Australia | Dec 01 2020
Can Treasury Wine overcome the loss of a large part of its Chinese market and re-direct supply to other regions?
-May not be the end of the tariff story
-Treasury Wine to ramp up marketing across other regions
-Oversupply likely to be largely directed to Australasia
By Eva Brocklehurst
It will take time for Treasury Wine Estates ((TWE)) to overcome the loss of its important and growing Chinese market for prestige wines. Can the company find redress in simply redirecting supply to other markets? To some extent, maybe, but unlikely is the chorus.
Provisional tariffs were implemented by the Chinese government on Australian wine imports to China from November 27. The rate, 169.3%, was materially ahead of most expectations.
Morgan Stanley assumes, at this point, that the legacy China business is largely untenable and sales from Treasury Wine into the country will essentially cease. The main priority will be the reallocation of luxury wines previously sold in China.
The broker assumes none of the company's commercial and masstige wines are reallocated and 70% of luxury wines sold into other markets will be at a -10% reduction in returns per case, calculating, all up, just 25-30% of volumes and 50% of current profits could be recovered from FY22.
Macquarie expects the tariff will effectively close the Chinese market to Australian wine imports for its duration, which is unknown at this stage. These provisional tariffs do not include any stated measure relating to the investigation of dumping and Morgans suspects another tariff may be forthcoming. Yet the company has indicated further tariffs are unlikely to change its plans.
To put this in perspective, Treasury Wine will still have some sales in China, likely at the higher end customer base that is not price conscious. Its Penfolds branded baijiu sales will not be affected as this is not standard red wine. Morgans suggests over time Treasury Wine may even look to bottle and package bulk wine in China. Bulk wine is not subject to the tariff.
Citi, downgrading to Sell from Buy, believes it will be difficult to maintain any presence in China and the turnaround in the Americas will become the driver of the share price. The broker expects marketing costs will have to rise and and also anticipates an earnings margin dilution of -10 percentage points in the markets where wines are re-allocated.

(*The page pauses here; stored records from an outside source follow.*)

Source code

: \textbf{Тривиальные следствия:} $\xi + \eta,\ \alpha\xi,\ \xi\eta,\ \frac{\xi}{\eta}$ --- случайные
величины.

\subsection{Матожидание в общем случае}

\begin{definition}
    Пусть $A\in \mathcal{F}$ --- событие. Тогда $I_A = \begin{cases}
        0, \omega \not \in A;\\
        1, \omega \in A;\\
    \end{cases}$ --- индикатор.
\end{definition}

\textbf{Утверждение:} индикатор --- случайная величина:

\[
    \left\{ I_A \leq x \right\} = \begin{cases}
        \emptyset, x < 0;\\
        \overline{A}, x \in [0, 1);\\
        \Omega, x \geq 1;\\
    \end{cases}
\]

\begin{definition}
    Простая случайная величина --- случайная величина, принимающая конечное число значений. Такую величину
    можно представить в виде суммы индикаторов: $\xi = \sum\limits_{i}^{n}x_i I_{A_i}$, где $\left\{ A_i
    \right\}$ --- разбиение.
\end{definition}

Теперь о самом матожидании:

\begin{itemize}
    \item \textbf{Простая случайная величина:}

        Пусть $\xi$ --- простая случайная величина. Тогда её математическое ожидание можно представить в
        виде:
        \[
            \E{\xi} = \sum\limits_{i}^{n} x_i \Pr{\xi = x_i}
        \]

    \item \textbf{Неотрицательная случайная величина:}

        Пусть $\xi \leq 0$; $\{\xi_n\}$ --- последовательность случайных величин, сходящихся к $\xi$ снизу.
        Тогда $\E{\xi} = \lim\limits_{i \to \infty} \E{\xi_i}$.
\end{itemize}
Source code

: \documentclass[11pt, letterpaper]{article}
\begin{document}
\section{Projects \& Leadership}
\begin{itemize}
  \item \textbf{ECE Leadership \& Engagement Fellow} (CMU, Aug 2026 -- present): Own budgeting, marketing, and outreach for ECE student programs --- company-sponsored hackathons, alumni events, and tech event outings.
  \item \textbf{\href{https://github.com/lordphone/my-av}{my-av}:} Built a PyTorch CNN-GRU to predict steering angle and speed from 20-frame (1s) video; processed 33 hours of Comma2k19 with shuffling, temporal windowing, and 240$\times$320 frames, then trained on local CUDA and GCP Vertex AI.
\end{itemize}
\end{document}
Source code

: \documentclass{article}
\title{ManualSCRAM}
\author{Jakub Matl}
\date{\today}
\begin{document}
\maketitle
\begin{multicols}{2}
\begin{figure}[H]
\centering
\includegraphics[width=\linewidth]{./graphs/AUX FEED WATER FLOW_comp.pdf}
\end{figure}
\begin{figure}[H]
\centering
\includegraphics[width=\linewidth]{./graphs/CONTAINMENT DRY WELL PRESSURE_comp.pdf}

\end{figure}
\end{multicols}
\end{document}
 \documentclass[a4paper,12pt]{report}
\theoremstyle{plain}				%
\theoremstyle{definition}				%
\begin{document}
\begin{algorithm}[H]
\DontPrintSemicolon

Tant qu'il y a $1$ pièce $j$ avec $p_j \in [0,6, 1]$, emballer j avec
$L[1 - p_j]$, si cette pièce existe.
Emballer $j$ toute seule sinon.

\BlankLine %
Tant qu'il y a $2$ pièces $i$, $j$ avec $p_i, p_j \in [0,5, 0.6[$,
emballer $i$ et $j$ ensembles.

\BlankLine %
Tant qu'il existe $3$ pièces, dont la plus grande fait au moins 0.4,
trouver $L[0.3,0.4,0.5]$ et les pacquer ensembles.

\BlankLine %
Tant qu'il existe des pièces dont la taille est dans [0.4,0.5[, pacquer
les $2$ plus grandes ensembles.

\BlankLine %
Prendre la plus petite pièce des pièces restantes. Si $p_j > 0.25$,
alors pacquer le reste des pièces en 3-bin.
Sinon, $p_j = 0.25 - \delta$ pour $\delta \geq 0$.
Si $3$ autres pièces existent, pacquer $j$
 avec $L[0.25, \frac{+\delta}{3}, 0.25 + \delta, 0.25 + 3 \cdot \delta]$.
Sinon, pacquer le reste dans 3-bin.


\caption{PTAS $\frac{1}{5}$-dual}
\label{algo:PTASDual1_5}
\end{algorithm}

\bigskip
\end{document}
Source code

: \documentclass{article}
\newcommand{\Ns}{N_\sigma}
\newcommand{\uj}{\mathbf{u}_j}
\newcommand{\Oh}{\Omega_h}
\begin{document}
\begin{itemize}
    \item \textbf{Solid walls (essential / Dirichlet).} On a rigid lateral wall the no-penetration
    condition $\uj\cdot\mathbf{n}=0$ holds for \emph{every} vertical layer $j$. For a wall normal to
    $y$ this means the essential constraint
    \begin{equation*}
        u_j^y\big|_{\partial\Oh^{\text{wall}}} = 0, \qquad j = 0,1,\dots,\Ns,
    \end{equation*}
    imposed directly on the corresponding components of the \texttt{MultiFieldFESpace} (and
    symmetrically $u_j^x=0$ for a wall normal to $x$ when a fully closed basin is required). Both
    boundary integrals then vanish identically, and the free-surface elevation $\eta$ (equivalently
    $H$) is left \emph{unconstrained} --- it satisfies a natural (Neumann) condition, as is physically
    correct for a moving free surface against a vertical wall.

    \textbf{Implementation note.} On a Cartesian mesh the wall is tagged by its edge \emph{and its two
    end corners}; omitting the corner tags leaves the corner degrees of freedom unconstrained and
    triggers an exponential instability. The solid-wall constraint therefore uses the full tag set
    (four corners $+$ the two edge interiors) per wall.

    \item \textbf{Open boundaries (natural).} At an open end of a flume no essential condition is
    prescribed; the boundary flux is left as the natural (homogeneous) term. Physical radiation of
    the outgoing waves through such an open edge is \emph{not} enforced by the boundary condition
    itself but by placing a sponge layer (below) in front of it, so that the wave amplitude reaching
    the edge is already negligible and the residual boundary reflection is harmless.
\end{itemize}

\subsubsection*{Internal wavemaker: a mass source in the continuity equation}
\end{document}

On the positive side, Credit Suisse believes the news is unlikely to get worse now that China has announced the provisional measures, upgrading Treasury Wine to Outperform, assuming heavy tariffs remain in some form through to FY23. The broker anticipates the Asian business will return to pre-pandemic, pre-tariff levels in FY24.
UBS considers the risk/reward now balanced, assuming around 10% of earnings from China can be recovered. Value is there as, ex China, valuation is assessed at 14x earnings. Nevertheless, with heightened uncertainty and few upside catalysts the broker downgrades to Neutral from Buy.
To put perspective on the scale of the reallocation, around $1bn of Australian industry wine exports need to be reallocated, along with existing export markets worth $1.3bn and the $5bn domestic wholesale wine market.
A mitigation strategy is expected to take 2-3 years and profitability in FY21 as well as cash flow may be affected by the need to reinvest. That said, Treasury Wine has signalled it has plenty of liquidity and will ramp up marketing across other markets that were previously under-supplied with the Penfolds brand.
In terms of China, Treasury Wine will also accelerate its multi country-of-origin wines, particularly from the existing asset base in France, the US and even China, as well as strip out costs. A globally standardised margin structure will be applied.
Morgans notes the first Penfolds release from France is not available until FY23 while a range of Penfolds red wine from Californian vineyards will be made available from March 2021.
The broker removes expected earnings from China from its forecasts but stresses it is extremely difficult to make forecasts given the multiple mitigating strategies now being put in place. The main unknown is how much additional investment will be required to promote Treasury Wine's brands in less well-known markets.
Moreover, the resulting oversupply of masstige/commercial wine in the Australian market will affect the Australasian business. The main upside risk the broker envisages is the removal, eventually, of the tariff. Given the strength of Penfolds in particular the possibility of corporate action also persists, Morgans adds.
Macquarie conservatively brings Chinese volumes to zero for the next 2.5 years and re-allocates some volume to other regions. Downside risk for the short term is on margins, although the broker assumes the company can scale its Asian cost base appropriately.